• Work required:
Read the data line by line and say how many lines contain the string "quot", giving the number alone.

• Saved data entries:
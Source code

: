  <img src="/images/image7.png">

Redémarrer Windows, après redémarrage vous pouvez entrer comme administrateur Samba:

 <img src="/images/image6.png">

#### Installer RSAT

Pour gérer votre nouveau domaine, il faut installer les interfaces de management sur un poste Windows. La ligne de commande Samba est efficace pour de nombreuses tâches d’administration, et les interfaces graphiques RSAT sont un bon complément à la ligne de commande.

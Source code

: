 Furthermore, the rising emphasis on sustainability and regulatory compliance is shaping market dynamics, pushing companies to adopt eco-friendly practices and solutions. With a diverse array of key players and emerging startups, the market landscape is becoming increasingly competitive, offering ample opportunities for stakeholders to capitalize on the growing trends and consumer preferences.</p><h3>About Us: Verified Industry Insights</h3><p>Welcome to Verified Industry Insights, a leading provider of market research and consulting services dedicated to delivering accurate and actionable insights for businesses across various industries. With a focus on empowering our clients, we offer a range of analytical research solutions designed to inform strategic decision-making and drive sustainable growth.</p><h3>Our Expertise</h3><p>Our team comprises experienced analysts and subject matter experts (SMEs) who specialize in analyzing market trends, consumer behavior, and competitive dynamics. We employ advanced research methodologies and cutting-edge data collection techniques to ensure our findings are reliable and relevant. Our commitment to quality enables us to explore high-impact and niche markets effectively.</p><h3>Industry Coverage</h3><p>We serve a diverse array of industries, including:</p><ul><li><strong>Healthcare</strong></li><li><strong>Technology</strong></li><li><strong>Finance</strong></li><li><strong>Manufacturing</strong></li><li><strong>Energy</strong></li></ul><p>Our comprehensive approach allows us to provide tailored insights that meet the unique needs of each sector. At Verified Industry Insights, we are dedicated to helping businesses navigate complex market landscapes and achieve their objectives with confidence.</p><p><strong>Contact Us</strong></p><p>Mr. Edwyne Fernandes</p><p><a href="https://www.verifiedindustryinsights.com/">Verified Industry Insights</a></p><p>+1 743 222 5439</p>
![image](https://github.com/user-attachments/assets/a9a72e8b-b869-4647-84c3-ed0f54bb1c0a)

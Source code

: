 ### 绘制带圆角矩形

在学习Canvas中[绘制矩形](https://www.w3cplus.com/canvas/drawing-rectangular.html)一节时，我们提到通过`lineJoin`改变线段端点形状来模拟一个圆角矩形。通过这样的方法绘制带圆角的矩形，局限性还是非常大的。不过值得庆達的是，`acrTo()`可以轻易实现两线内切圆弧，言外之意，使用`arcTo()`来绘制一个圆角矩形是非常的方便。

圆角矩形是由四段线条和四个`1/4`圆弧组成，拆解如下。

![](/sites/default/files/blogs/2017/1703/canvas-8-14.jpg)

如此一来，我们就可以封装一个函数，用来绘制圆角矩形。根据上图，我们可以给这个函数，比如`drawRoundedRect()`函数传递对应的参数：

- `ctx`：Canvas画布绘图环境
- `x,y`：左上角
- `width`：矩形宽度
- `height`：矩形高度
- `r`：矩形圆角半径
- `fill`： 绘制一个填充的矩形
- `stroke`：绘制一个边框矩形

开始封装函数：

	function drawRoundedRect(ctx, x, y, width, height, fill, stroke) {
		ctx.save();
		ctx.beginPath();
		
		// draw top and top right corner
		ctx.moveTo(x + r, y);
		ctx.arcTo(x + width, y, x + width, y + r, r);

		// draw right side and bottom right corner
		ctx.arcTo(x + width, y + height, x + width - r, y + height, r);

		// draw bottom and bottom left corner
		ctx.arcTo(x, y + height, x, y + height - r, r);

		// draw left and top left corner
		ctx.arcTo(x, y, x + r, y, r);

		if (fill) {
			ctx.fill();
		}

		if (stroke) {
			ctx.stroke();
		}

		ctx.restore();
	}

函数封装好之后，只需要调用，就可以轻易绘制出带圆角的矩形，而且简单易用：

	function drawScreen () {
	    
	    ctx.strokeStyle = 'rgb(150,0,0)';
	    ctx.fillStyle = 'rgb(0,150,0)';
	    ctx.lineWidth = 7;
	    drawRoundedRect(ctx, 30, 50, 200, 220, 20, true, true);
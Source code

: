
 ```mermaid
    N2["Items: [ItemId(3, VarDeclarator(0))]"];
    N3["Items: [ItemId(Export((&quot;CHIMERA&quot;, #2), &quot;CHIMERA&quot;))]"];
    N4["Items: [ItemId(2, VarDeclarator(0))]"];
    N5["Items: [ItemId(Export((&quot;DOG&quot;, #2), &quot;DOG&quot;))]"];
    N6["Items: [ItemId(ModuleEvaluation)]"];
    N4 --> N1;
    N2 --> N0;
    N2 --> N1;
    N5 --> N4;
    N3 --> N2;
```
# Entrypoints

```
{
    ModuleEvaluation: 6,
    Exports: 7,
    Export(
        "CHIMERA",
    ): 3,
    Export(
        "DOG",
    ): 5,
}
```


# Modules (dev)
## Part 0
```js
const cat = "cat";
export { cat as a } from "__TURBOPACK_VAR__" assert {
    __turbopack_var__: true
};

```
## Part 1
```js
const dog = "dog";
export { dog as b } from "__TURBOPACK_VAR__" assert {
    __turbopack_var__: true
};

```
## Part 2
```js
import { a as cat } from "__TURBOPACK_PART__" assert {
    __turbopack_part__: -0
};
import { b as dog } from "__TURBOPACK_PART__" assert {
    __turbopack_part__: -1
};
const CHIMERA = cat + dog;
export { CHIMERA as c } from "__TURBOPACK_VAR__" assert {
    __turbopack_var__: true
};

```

• Solved exercise:
2